The embodiments of FIGS. 7-10, unlike those described, in U.S. Pat. No. 5,081,330 contain an area of chambers in both the upper panel 41 and the lower panel 43. It will be seen, in this case as shown in FIG. 11, that the area of chambers within the upper panel 41 comprises substantially the entire upper panel 41. Similarly, the area of the chambers in the lower panel 43 comprises substantially the entire lower panel 43. Additionally, the gussets 44, 45 are provided with the inflatable chambers 42 and substantially the entire area of each of the gussets 44 and 45 is composed of the inflatable chambers 42. In the form of the invention shown, the entire upper panel 41, the entire lower panel 43, as well as the entire area of the gussets 44 and 45 are completely covered with the inflatable chambers 42. Thus, during heating in a microwave oven, the chambers 42 over the entire surface of the bag 40 can slowly begin to expand as the package is heated to form a package 40 in which the food 20 is surrounded on all sides by the heat insulating inflatable chambers 42. Of course, some of the chambers 42 may expand ahead of others and some may not expand at all if they are insufficiently heated. However, the chambers 42 throughout the entire bag 40 have the potential for expansion.
The sealed areas 39 can have other shapes and can comprise dots, patches or strips of adhesive of various shapes. They need not necessarily comprise closed rings, although the latter is preferred.
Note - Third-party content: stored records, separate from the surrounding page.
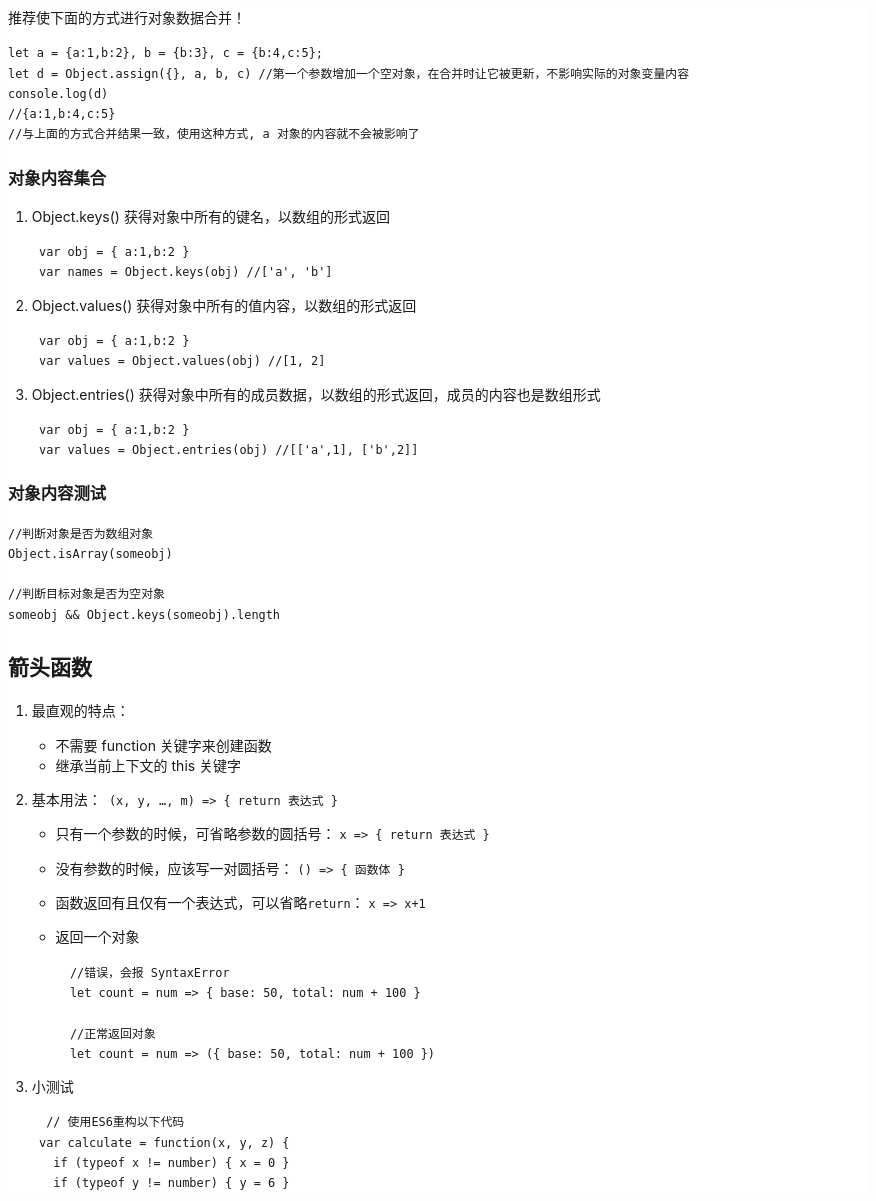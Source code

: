 推荐使下面的方式进行对象数据合并！

	let a = {a:1,b:2}, b = {b:3}, c = {b:4,c:5};
	let d = Object.assign({}, a, b, c) //第一个参数增加一个空对象，在合并时让它被更新，不影响实际的对象变量内容
	console.log(d)
	//{a:1,b:4,c:5}
	//与上面的方式合并结果一致，使用这种方式, a 对象的内容就不会被影响了
### 对象内容集合
1. Object.keys()  获得对象中所有的键名，以数组的形式返回

		var obj = { a:1,b:2 }
		var names = Object.keys(obj) //['a', 'b']

2. Object.values()  获得对象中所有的值内容，以数组的形式返回

		var obj = { a:1,b:2 }
		var values = Object.values(obj) //[1, 2]

3. Object.entries()  获得对象中所有的成员数据，以数组的形式返回，成员的内容也是数组形式

		var obj = { a:1,b:2 }
		var values = Object.entries(obj) //[['a',1], ['b',2]]


### 对象内容测试
	
	//判断对象是否为数组对象
	Object.isArray(someobj)

	//判断目标对象是否为空对象
	someobj && Object.keys(someobj).length

## 箭头函数

1. 最直观的特点：

	- 不需要 function 关键字来创建函数
	- 继承当前上下文的 this 关键字

2. 基本用法：` (x, y, …, m) => { return 表达式 }`

	- 只有一个参数的时候，可省略参数的圆括号： `x => { return 表达式 } `
	
	- 没有参数的时候，应该写一对圆括号： `() => { 函数体 }`
	
	- 函数返回有且仅有一个表达式，可以省略`return`： `x => x+1`
	
	- 返回一个对象
	
			//错误，会报 SyntaxError
			let count = num => { base: 50, total: num + 100 }
	
			//正常返回对象
			let count = num => ({ base: 50, total: num + 100 })
3. 小测试

		 // 使用ES6重构以下代码
	    var calculate = function(x, y, z) {
	      if (typeof x != number) { x = 0 }
	      if (typeof y != number) { y = 6 }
In one typical package, the openings between the seals 39 are hexagonal openings about 3/8 inch across.
The invention thus provides a microwave heating package which is easy to produce and less expensive than a standard package since less adhesive is used. However, in spite of the smaller quantity of adhesive required for bonding the two superimposed sheets 40a, 40b together, the chambers C and 42 which inflate during the heating process provide improved insulation for the package, not only on the lower surface (panel 43) but also on the upper panel 41 and the gusset panels 44, 45. Once the heat enters, it tends to be trapped inside no matter in which direction it tries to escape.
The package is suited for heating a variety of foods such as hamburgers and other meat products, pizza pies, desserts, e.g. fruit pies, cobblers and other desserts that have a crust formed from dough, as well as pancakes, waffles, potatoes such as french fried potatoes and other foods.
Many variations of the present invention within the scope of the appended claims will be apparent to those skilled in the art once the principles described herein are understood.